TASK STATEMENT:
Report how many lines below contain the word "text". Write only that number.

Excerpts from a dataset
== Segment start ==

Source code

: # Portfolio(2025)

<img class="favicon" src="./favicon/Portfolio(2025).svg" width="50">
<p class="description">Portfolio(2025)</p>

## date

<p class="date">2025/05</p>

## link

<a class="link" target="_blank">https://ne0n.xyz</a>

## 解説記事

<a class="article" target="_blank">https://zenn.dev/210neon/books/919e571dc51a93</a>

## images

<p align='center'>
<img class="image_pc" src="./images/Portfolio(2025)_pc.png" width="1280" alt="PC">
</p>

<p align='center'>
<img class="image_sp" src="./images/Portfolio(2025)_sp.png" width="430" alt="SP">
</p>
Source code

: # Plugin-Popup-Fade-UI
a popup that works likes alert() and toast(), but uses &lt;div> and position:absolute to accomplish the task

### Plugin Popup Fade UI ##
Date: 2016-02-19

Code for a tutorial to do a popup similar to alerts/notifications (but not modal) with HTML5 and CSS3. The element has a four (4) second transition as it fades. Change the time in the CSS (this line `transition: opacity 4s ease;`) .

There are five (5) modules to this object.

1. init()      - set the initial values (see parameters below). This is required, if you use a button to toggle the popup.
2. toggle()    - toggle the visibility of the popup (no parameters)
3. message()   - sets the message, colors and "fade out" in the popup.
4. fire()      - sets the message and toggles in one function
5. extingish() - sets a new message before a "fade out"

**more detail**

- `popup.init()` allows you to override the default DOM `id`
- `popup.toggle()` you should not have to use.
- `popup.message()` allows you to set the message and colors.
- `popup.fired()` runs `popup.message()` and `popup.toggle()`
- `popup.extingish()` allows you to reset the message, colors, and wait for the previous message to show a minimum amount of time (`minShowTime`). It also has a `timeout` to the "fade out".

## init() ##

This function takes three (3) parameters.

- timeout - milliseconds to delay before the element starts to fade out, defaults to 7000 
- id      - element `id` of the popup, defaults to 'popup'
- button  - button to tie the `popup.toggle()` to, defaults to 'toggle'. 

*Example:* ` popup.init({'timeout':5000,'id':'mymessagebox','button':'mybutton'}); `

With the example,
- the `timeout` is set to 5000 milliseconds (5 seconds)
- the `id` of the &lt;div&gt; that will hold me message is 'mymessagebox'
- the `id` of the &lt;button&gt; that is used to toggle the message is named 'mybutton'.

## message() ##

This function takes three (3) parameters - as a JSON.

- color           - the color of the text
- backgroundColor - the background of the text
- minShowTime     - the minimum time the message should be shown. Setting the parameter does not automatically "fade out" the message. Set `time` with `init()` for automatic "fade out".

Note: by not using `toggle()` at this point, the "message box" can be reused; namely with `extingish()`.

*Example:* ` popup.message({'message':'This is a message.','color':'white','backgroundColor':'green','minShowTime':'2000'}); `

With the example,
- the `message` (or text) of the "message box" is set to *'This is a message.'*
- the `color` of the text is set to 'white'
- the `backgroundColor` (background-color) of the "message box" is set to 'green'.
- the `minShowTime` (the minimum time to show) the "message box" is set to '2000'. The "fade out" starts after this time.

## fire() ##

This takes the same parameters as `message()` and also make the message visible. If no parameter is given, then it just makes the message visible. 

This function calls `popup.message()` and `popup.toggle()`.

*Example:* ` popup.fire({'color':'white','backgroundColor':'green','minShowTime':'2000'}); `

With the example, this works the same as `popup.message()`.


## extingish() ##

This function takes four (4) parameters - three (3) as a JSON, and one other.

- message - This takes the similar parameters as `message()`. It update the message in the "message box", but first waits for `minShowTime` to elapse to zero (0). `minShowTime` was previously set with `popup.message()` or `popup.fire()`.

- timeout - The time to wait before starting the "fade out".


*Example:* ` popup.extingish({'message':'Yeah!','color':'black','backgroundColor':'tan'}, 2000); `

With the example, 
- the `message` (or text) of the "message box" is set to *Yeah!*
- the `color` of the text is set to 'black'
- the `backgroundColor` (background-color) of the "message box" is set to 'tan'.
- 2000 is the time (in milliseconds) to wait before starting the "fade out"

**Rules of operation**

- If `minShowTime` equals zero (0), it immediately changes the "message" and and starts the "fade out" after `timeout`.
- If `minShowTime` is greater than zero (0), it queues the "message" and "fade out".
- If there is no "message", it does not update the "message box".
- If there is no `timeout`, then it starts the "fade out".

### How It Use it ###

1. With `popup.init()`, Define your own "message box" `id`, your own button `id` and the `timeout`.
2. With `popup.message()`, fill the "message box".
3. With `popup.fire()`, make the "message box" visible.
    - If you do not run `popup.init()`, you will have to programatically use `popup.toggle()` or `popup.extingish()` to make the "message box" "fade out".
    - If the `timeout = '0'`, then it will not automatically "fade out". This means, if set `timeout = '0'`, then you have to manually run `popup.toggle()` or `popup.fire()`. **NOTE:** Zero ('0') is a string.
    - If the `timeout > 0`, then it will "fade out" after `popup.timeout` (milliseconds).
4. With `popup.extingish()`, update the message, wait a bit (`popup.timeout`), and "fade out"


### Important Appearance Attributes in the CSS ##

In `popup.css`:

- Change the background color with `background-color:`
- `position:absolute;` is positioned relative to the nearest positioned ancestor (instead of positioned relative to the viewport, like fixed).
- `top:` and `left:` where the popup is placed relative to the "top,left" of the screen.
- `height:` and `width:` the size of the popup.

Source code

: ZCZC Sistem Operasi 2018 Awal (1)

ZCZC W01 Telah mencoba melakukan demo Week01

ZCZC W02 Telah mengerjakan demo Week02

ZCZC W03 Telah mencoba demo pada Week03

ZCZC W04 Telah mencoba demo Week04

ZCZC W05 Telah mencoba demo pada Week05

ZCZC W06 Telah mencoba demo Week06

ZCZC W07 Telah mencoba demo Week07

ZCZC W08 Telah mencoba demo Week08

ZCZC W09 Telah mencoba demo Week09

== Segment end ==

THE COMPLETED TASK:
6